INSTRUCTIONS FOR THE TASK – Each line in the entries below that contains the word "have" counts once. Report how many there are and nothing more.
━━━ AVAILABLE RECORDS ━━━
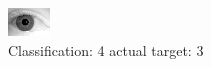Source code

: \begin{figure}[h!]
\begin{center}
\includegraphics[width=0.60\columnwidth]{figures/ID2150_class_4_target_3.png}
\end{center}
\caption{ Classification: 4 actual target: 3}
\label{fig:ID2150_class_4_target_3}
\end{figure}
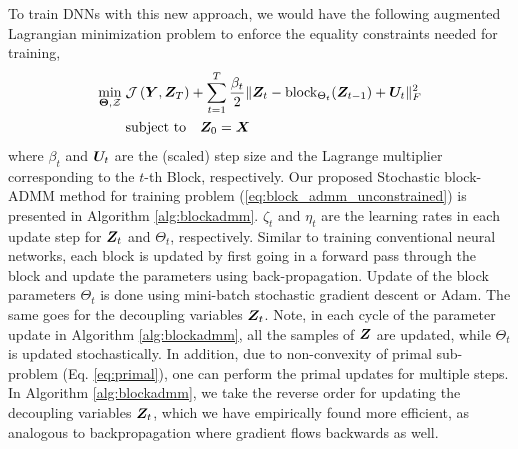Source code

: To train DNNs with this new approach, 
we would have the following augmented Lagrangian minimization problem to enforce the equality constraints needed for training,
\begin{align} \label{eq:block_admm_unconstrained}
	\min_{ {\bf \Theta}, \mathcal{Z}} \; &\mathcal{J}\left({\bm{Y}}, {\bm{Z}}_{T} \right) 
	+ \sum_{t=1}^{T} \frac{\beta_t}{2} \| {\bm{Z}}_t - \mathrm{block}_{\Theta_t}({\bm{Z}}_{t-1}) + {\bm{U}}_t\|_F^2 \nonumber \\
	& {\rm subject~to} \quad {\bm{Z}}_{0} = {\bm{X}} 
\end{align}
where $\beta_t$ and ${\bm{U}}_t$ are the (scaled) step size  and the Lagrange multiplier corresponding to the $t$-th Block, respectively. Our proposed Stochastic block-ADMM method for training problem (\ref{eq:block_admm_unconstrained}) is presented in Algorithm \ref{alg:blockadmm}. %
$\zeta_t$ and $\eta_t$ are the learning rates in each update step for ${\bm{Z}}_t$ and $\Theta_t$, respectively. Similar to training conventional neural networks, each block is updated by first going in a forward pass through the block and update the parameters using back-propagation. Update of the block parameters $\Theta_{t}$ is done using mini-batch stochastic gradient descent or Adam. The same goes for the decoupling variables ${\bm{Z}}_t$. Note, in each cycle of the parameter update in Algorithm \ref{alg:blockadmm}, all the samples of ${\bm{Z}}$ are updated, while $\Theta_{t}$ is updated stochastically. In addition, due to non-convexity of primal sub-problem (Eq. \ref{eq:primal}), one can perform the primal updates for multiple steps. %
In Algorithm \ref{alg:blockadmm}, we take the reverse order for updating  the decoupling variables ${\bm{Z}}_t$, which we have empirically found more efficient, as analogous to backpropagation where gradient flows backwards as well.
━━━
RESULT FOR THIS TASK – 2